— Task —
Filter the material, keeping only lines with the word "database".

— Entries supplied —

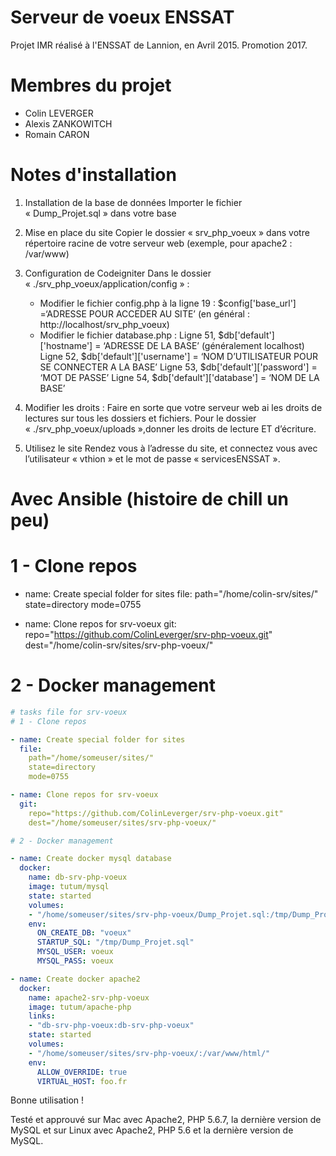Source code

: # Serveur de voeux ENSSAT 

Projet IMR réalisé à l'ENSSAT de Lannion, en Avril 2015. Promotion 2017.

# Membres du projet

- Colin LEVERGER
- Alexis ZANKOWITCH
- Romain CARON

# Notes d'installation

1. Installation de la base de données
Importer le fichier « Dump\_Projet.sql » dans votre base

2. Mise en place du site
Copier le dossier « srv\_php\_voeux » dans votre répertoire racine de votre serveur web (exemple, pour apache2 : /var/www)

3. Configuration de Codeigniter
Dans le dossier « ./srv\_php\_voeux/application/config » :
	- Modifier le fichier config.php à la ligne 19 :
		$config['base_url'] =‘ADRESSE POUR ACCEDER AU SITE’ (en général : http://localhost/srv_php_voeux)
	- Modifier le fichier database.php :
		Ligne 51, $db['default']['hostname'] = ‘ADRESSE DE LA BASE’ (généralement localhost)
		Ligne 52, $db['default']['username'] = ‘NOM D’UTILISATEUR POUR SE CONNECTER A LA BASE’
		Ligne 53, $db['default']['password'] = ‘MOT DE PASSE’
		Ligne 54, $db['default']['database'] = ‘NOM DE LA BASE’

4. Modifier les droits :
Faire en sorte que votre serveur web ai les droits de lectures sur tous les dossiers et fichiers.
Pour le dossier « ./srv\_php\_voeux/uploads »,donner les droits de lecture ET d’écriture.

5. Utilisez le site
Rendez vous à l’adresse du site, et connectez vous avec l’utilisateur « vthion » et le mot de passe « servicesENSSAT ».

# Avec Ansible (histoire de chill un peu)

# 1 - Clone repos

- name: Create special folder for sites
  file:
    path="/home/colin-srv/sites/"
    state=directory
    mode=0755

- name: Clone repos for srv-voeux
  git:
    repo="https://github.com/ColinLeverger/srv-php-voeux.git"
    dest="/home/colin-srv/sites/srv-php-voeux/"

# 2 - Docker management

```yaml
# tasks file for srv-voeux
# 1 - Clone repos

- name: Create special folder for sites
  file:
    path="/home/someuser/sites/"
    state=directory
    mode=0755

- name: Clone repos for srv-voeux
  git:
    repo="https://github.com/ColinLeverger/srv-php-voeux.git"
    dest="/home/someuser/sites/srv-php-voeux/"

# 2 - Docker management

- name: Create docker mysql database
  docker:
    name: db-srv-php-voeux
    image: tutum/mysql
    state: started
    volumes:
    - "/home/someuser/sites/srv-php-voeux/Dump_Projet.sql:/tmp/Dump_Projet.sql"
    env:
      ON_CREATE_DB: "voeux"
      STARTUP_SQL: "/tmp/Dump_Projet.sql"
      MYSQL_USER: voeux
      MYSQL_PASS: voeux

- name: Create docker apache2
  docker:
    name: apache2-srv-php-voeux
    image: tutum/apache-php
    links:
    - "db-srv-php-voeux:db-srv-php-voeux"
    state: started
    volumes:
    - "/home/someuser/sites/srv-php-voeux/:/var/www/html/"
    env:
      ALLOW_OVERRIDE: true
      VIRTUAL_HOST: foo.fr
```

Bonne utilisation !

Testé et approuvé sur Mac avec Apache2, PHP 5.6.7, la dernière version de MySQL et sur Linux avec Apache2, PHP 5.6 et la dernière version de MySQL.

— Response below —
	- Modifier le fichier database.php :
		Ligne 54, $db['default']['database'] = ‘NOM DE LA BASE’
- name: Create docker mysql database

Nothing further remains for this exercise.